We're taking bets on whether or not the kids will be walking by the time we arrive in Japan.  There will only be an after picture if the people request it.

Wednesday, August 17, 2011

Goodbye USA!

Goodbye San Francisco.
Goodbye California.
Goodbye USA.

We are off!  It doesn't seem real.  I'm not nervous, I'm not panicking.  I'm in total denial I think...
The adventure begins!

Sunday, August 14, 2011

Goodbye Claremont!

A little out of order, but here is our "official" Goodbye Claremont photo.

Saturday, August 13, 2011

in San Francisco

Somehow, we made it to SF with everything we currently own, and we made it without leaving the kids by the side of the road.  We got out of Claremont by 11 (9am, HA!) and arrived up here by about 8.  I'm on my first beer.

empty house

the house is empty, and we were only up until 1130 last night.  Special thanks (and door prizes) went to K&N, S, and B&L for taking our leftover food, and bags of garbage.  K&N get a special shout-out for being the best possible friends and helpers EVER.  I've been tossing and turning in bed since 5 so I got up and am about to go off in search of coffee.

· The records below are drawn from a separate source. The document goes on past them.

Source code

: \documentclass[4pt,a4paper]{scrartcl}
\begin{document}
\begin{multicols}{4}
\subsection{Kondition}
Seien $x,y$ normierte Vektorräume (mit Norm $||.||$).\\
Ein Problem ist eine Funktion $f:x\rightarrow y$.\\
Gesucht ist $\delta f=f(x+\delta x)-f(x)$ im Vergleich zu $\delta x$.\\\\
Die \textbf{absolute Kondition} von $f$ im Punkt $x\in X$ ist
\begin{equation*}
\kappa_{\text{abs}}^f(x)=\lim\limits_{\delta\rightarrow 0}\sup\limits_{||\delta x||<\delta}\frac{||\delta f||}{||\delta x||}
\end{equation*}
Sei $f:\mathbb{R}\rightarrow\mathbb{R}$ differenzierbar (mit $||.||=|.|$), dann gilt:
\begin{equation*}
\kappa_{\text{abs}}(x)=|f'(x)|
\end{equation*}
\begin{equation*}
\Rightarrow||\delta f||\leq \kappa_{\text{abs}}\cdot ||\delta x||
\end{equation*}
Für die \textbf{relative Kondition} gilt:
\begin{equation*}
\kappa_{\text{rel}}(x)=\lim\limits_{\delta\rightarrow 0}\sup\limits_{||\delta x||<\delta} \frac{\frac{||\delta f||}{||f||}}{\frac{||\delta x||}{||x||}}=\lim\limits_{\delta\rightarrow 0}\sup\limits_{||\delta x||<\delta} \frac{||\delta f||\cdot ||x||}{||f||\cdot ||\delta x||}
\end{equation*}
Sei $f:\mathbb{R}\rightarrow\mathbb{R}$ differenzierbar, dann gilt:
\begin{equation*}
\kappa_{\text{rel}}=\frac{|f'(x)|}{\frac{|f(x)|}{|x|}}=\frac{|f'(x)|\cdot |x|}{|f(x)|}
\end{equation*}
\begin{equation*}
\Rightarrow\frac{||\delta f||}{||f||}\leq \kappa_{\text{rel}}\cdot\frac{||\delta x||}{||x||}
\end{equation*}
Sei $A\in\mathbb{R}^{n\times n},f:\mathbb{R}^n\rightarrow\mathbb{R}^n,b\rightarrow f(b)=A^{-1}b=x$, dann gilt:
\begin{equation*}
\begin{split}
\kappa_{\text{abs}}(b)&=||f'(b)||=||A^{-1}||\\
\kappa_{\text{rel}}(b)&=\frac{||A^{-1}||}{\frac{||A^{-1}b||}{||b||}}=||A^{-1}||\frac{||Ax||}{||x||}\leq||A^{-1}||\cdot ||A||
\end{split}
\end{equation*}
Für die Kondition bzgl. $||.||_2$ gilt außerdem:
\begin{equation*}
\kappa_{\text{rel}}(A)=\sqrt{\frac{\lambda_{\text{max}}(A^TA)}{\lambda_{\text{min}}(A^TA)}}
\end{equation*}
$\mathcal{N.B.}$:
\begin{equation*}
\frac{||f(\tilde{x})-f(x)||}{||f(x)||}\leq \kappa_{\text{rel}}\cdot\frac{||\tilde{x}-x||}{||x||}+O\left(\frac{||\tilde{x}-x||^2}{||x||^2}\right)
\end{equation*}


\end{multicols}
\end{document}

What a difference 15 hours makes:
530 am yesterday

830 pm yesterday

Friday, August 12, 2011


Supposedly we are driving to San Francisco tomorrow.  If we're still awake in 18 hours packing and cleaning the house, can someone please bring over something strong?

Tuesday, August 9, 2011

8 days to go

First of all, thanks to Leslie Ward for suggesting this great blog title.  As she said on Facebook, "I can't wait to hear the updates on what I am now calling Project Hellokittyhappyfuntimes, i.e. your upcoming move to Japan."

We just got back from a week in New Mexico, where Wendy graduated from her Alexander Technique training program.  Now we are frantically packing our house and attempting to get ready to get out of here. We drive to San Francisco on Saturday, and fly to Osaka next Wednesday.  Wow!